In Nikon's defense, I've been rough as heck on this camera, and it's still taking good pictures. That thing is a tank, but it's seen a lot of action. I can't afford to replace it with a comparable device right away, and this one still works mostly great, for now. What I really want is a D750 or maybe a D810. I haven't decided which yet, but I'll have plenty of time to think it over while I pay off a few credit cards. In the meantime, I've purchased myself a small walking-around camera. I'm calling it an early birthday present, as one does when a birthday looms too near and yet somehow too far.
It's a Panasonic Lumix DMC-LX100, circa 2014, which is a bit older for a digital camera, but it's almost universally well-regarded, and I could afford it (sort of) (now that the price has come down $300).
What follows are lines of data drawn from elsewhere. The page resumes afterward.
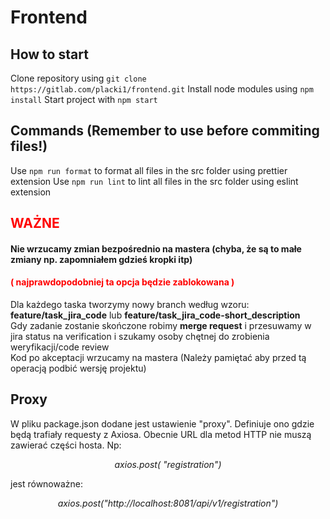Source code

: # Frontend

## How to start
Clone repository using `git clone https://gitlab.com/placki1/frontend.git`
Install node modules using `npm install`
Start project with `npm start`

## Commands (Remember to use before commiting files!)
Use `npm run format` to format all files in the src folder using prettier extension
Use `npm run lint` to lint all files in the src folder using eslint extension

## <span style="color:red">WAŻNE</span>
#### Nie wrzucamy zmian bezpośrednio na mastera (chyba, że są to małe zmiany np. zapomniałem gdzieś kropki itp)
#### <span style="color:red">( najprawdopodobniej ta opcja będzie zablokowana )</span> 

Dla każdego taska tworzymy nowy branch według wzoru: __feature/task_jira_code__ lub __feature/task_jira_code-short_description__  
Gdy zadanie zostanie skończone robimy __merge request__ i przesuwamy w jira status na verification i szukamy osoby chętnej do zrobienia weryfikacji/code review  
Kod po akceptacji wrzucamy na mastera (Należy pamiętać aby przed tą operacją podbić wersję projektu)

## Proxy

W pliku package.json dodane jest ustawienie "proxy". Definiuje ono gdzie będą trafiały requesty z Axiosa. 
Obecnie URL dla metod HTTP nie muszą zawierać części hosta. Np:
<p style="text-align: center;font-style: italic"> axios.post( "registration") </p>
jest równoważne:
<p style="text-align: center; font-style: italic" >axios.post("http://localhost:8081/api/v1/registration")</p>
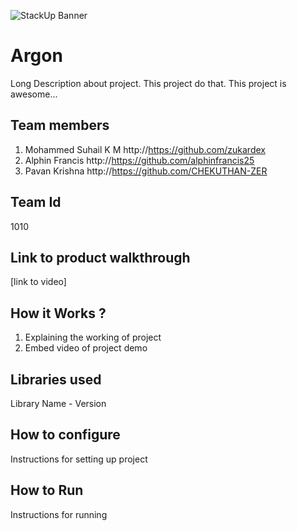 ![StackUp Banner]([https://tinkerhub.frappe.cloud/files/stackup%20banner.jpeg])
# Argon
Long Description about project. This project do that. This project is awesome...
## Team members
1. Mohammed Suhail K M http://https://github.com/zukardex
2. Alphin Francis http://https://github.com/alphinfrancis25
3. Pavan Krishna http://https://github.com/CHEKUTHAN-ZER
## Team Id
1010
## Link to product walkthrough
[link to video]
## How it Works ?
1. Explaining the working of project
2. Embed video of project demo
## Libraries used
Library Name - Version
## How to configure
Instructions for setting up project
## How to Run
Instructions for running

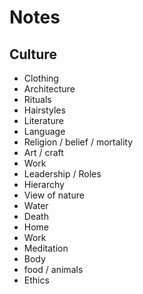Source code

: # Notes

## Culture

- Clothing
- Architecture
- Rituals
- Hairstyles
- Literature
- Language
- Religion / belief / mortality
- Art / craft
- Work
- Leadership / Roles
- Hierarchy
- View of nature
- Water
- Death
- Home
- Work
- Meditation
- Body
- food / animals
- Ethics
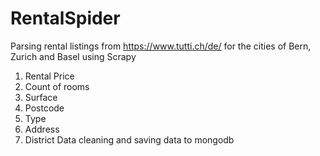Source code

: # RentalSpider
Parsing rental listings from https://www.tutti.ch/de/ for the cities of Bern, Zurich and Basel using Scrapy
1. Rental Price
2. Count of rooms
3. Surface
4. Postcode
5. Type
6. Address
7. District
Data cleaning and saving data to mongodb

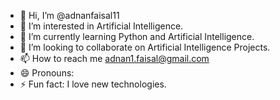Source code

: - 👋 Hi, I’m @adnanfaisal11
- 👀 I’m interested in Artificial Intelligence.
- 🌱 I’m currently learning Python and Artificial Intelligence.
- 💞️ I’m looking to collaborate on Artificial Intelligence Projects.
- 📫 How to reach me adnan1.faisal@gmail.com
- 😄 Pronouns: 
- ⚡ Fun fact: I love new technologies.

<!---
adnanfaisal11/adnanfaisal11 is a ✨ special ✨ repository because its `README.md` (this file) appears on your GitHub profile.
You can click the Preview link to take a look at your changes.
--->
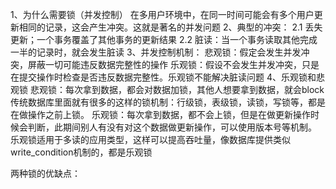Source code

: 1、为什么需要锁（并发控制）
  在多用户环境中，在同一时间可能会有多个用户更新相同的记录，这会产生冲突。这就是著名的并发问题
2、典型的冲突：
  2.1 丢失更新；一个事务覆盖了其他事务的更新结果
  2.2 脏读：当一个事务读取其他完成一半的记录时，就会发生脏读
3、并发控制机制：
  悲观锁：假定会发生并发冲突，屏蔽一切可能违反数据完整性的操作
  乐观锁：假设不会发生并发冲突，只是在提交操作时检查是否违反数据完整性。乐观锁不能解决脏读问题
4、乐观锁和悲观锁
   悲观锁：每次拿到数据，都会对数据加锁，其他人想要拿到数据，就会block
           传统数据库里面就有很多的这样的锁机制：行级锁，表级锁，读锁，写锁等，都是在做操作之前上锁。
   乐观锁：每次拿到数据，都不会上锁，但是在做更新操作时候会判断，此期间别人有没有对这个数据做更新操作，可以使用版本号等机制。
           乐观锁适用于多读的应用类型，这样可以提高吞吐量，像数据库提供类似write_condition机制的，都是乐观锁
           

两种锁的优缺点：
    
           
           
           
           
           
           
           
           
           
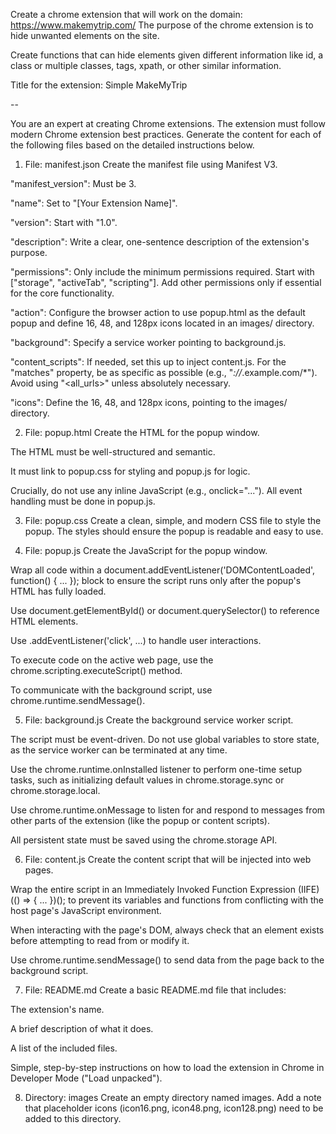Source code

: Create a chrome extension that will work on the domain: https://www.makemytrip.com/
The purpose of the chrome extension is to hide unwanted elements on the site. 

Create functions that can hide elements given different information like id, a class or multiple classes, tags, xpath, or other similar information. 

Title for the extension: Simple MakeMyTrip

--

You are an expert at creating Chrome extensions. The extension must follow modern Chrome extension best practices. Generate the content for each of the following files based on the detailed instructions below.

1. File: manifest.json
Create the manifest file using Manifest V3.

"manifest_version": Must be 3.

"name": Set to "[Your Extension Name]".

"version": Start with "1.0".

"description": Write a clear, one-sentence description of the extension's purpose.

"permissions": Only include the minimum permissions required. Start with ["storage", "activeTab", "scripting"]. Add other permissions only if essential for the core functionality.

"action": Configure the browser action to use popup.html as the default popup and define 16, 48, and 128px icons located in an images/ directory.

"background": Specify a service worker pointing to background.js.

"content_scripts": If needed, set this up to inject content.js. For the "matches" property, be as specific as possible (e.g., "*://*.example.com/*"). Avoid using "<all_urls>" unless absolutely necessary.

"icons": Define the 16, 48, and 128px icons, pointing to the images/ directory.

2. File: popup.html
Create the HTML for the popup window.

The HTML must be well-structured and semantic.

It must link to popup.css for styling and popup.js for logic.

Crucially, do not use any inline JavaScript (e.g., onclick="..."). All event handling must be done in popup.js.

3. File: popup.css
Create a clean, simple, and modern CSS file to style the popup. The styles should ensure the popup is readable and easy to use.

4. File: popup.js
Create the JavaScript for the popup window.

Wrap all code within a document.addEventListener('DOMContentLoaded', function() { ... }); block to ensure the script runs only after the popup's HTML has fully loaded.

Use document.getElementById() or document.querySelector() to reference HTML elements.

Use .addEventListener('click', ...) to handle user interactions.

To execute code on the active web page, use the chrome.scripting.executeScript() method.

To communicate with the background script, use chrome.runtime.sendMessage().

5. File: background.js
Create the background service worker script.

The script must be event-driven. Do not use global variables to store state, as the service worker can be terminated at any time.

Use the chrome.runtime.onInstalled listener to perform one-time setup tasks, such as initializing default values in chrome.storage.sync or chrome.storage.local.

Use chrome.runtime.onMessage to listen for and respond to messages from other parts of the extension (like the popup or content scripts).

All persistent state must be saved using the chrome.storage API.

6. File: content.js
Create the content script that will be injected into web pages.

Wrap the entire script in an Immediately Invoked Function Expression (IIFE) (() => { ... })(); to prevent its variables and functions from conflicting with the host page's JavaScript environment.

When interacting with the page's DOM, always check that an element exists before attempting to read from or modify it.

Use chrome.runtime.sendMessage() to send data from the page back to the background script.

7. File: README.md
Create a basic README.md file that includes:

The extension's name.

A brief description of what it does.

A list of the included files.

Simple, step-by-step instructions on how to load the extension in Chrome in Developer Mode ("Load unpacked").

8. Directory: images
Create an empty directory named images. Add a note that placeholder icons (icon16.png, icon48.png, icon128.png) need to be added to this directory.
I was especially interested in the manual controls. It has dials for shutter speed and EV units, an aperture ring, a programmable control ring (for zoom, manual focusing, and so forth), and even a switch for changing the aspect ratio. The LCD viewfinder takes some getting used to after having worked with pentaprism viewfinders for literally most of my life, but it's worth a try. The ability to compose a shot in black and white with clipping alerts overlaid on the image in real-time is fantastic. The camera is also light, relatively speaking. My standard D7000 walking-around kit weighs almost 4 pounds! The Lumix weighs 15 and 1/2 ounces. Those extra 3 pounds pack a punch, but carrying them everywhere you go every day becomes a grind.
I haven't had a chance to put this new DMC-LX100 through its paces yet, but after getting under the hood and customizing the settings, I'm optimistic. This shot was taken at ISO 2,500, and while it did have a fair amount of luminance noise, that seems to have cleaned up OK with minimal LightRoom fussing. Given a little luck—and maybe some effort—I'll soon be back to shooting every single day again.